The worst practice is to compute several indices and then selectively report whichever supports the desired narrative. In the best case, you have a substantive argument for why a specific structural property matters, apply the corresponding index, and let the result speak to your hypothesis.
When multiple indices seem equally defensible and you are uncertain which to choose, the approach introduced in Chapter 4 offers a principled alternative: rather than committing to a single index, you can analyse the partial ordering that most indices agree on.
3.8 Use Case: Florentine Families
A classic application of centrality analysis is the Florentine Families dataset, which records marriage ties among prominent Renaissance families in Florence. This network is included in the networkdata package.
data("flo_marriage")
Marriages in Renaissance Florence were strategic alliances designed to improve a family’s political standing and access to resources. The network in Figure 3.5 shows these marriage ties, with node sizes proportional to each family’s wealth. Although the Strozzi were the wealthiest family, it was ultimately the Medici who rose to become the most powerful. A centrality analysis helps explain why.
The table below shows the centrality ranking of each family across the four most commonly used indices (1 = highest rank).
| Family | Degree | Betweenness | Closeness | Eigenvector |
|---|---|---|---|---|
| Acciaiuoli | 13.5 | 14 | 11.5 | 12 |
| Albizzi | 6.5 | 3 | 3.5 | 9 |
| Barbadori | 10.5 | 8 | 6.5 | 10 |
| Bischeri | 6.5 | 6 | 8.0 | 6 |
| Castellani | 6.5 | 10 | 9.5 | 8 |
| Ginori | 13.5 | 14 | 13.0 | 14 |
| Guadagni | 2.5 | 2 | 5.0 | 5 |
| Lamberteschi | 13.5 | 14 | 14.0 | 13 |
| Medici | 1.0 | 1 | 1.0 | 1 |
| Pazzi | 13.5 | 14 | 15.0 | 15 |
| Peruzzi | 6.5 | 11 | 11.5 | 7 |
| Pucci | 16.0 | 14 | 16.0 | 16 |
| Ridolfi | 6.5 | 5 | 2.0 | 3 |
| Salviati | 10.5 | 4 | 9.5 | 11 |
| Strozzi | 2.5 | 7 | 6.5 | 2 |
| Tornabuoni | 6.5 | 9 | 3.5 | 4 |
The Medici rank first (or nearly first) on every index. Their high degree means they had the most marriage ties, making them the most active family in forming alliances. Their top betweenness ranking reveals that they occupied a critical brokerage position: many of the shortest paths between other families passed through them, giving the Medici control over the flow of information and political favors. Their high closeness means they could reach any other family through fewer intermediaries than anyone else. And their eigenvector centrality shows that they were not just well-connected, but connected to other well-connected families.
The Strozzi, despite their wealth, were structurally peripheral. Their marriage ties connected them to less central families, limiting their ability to broker relationships or influence the network as a whole. This case illustrates a key insight of network analysis: structural position can matter more than individual attributes like wealth.

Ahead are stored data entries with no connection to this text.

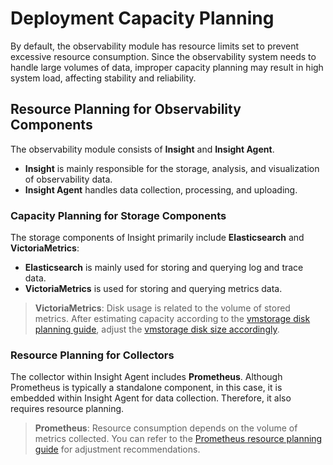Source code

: # Deployment Capacity Planning

By default, the observability module has resource limits set to prevent excessive resource consumption. Since the observability system needs to handle large volumes of data, improper capacity planning may result in high system load, affecting stability and reliability.

## Resource Planning for Observability Components

The observability module consists of **Insight** and **Insight Agent**.  
- **Insight** is mainly responsible for the storage, analysis, and visualization of observability data.  
- **Insight Agent** handles data collection, processing, and uploading.

### Capacity Planning for Storage Components

The storage components of Insight primarily include **Elasticsearch** and **VictoriaMetrics**:  
- **Elasticsearch** is mainly used for storing and querying log and trace data.  
- **VictoriaMetrics** is used for storing and querying metrics data.  

> **VictoriaMetrics**: Disk usage is related to the volume of stored metrics. After estimating capacity according to the [vmstorage disk planning guide](./vms-res-plan.md), adjust the [vmstorage disk size accordingly](./modify-vms-disk.md).

### Resource Planning for Collectors

The collector within Insight Agent includes **Prometheus**. Although Prometheus is typically a standalone component, in this case, it is embedded within Insight Agent for data collection. Therefore, it also requires resource planning.

> **Prometheus**: Resource consumption depends on the volume of metrics collected. You can refer to the [Prometheus resource planning guide](./prometheus-res.md) for adjustment recommendations.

We can also examine centralization to characterize the network as a whole:
c(
degree = centr_degree(flo_marriage)$centralization,
betweenness = centr_betw(flo_marriage)$centralization
) degree betweenness
0.2333333 0.3834921
The moderately high betweenness centralization confirms that brokerage in this network was concentrated in a few families, with the Medici at the center.
In the next chapter, we explore more advanced questions about centrality: what structural properties underlie different indices, and how to analyse centrality when the choice of index is uncertain.